-- DATA FOR PROCESSING --
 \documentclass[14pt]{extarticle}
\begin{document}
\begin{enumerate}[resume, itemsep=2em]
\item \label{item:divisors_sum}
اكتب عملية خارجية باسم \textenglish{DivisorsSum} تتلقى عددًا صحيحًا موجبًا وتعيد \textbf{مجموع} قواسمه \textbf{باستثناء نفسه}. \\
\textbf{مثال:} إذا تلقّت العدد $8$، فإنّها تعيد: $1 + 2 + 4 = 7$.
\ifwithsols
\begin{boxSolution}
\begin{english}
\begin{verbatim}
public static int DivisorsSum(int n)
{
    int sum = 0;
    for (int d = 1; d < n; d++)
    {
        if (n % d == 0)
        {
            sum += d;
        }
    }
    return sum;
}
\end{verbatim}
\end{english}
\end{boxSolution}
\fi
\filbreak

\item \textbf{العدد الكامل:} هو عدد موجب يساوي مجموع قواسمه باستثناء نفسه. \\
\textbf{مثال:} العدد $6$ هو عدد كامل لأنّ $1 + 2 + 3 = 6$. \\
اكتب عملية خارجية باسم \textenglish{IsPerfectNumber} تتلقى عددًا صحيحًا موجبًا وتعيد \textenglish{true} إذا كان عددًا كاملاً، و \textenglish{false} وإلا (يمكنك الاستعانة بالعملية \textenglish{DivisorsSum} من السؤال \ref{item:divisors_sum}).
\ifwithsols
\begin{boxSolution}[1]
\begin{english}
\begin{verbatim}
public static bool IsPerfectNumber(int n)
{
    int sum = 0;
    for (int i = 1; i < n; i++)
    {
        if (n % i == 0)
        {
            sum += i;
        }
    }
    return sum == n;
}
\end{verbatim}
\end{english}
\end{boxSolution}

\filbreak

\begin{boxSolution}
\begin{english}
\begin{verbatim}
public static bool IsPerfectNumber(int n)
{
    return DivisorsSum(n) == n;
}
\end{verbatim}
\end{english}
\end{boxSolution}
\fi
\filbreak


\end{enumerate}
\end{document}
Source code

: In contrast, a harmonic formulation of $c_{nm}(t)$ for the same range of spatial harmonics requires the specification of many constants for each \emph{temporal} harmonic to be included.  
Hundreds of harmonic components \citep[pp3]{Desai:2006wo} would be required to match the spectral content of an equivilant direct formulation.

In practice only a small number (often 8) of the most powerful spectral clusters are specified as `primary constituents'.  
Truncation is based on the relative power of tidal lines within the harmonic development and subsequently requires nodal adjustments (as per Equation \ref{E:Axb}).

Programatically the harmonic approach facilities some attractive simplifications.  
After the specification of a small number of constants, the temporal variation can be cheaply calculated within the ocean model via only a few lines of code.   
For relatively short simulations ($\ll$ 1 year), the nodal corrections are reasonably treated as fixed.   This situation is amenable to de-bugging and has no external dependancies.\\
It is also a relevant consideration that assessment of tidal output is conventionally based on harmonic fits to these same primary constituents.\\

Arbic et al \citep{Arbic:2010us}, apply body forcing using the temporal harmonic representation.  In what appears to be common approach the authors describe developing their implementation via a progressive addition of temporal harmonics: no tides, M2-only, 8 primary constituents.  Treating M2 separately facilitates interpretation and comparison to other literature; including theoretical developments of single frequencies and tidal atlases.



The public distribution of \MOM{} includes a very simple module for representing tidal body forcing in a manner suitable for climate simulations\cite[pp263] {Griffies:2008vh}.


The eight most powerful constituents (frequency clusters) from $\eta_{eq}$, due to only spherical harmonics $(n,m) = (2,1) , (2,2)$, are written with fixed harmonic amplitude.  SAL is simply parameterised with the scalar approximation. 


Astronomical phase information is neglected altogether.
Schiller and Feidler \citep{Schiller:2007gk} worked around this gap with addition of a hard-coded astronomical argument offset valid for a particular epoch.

-- WORK TASK --
Which lines above contain the word "powerful"? Copy all of them.

-- EXERCISE SOLUTION --
In practice only a small number (often 8) of the most powerful spectral clusters are specified as `primary constituents'.  
The eight most powerful constituents (frequency clusters) from $\eta_{eq}$, due to only spherical harmonics $(n,m) = (2,1) , (2,2)$, are written with fixed harmonic amplitude.  SAL is simply parameterised with the scalar approximation. 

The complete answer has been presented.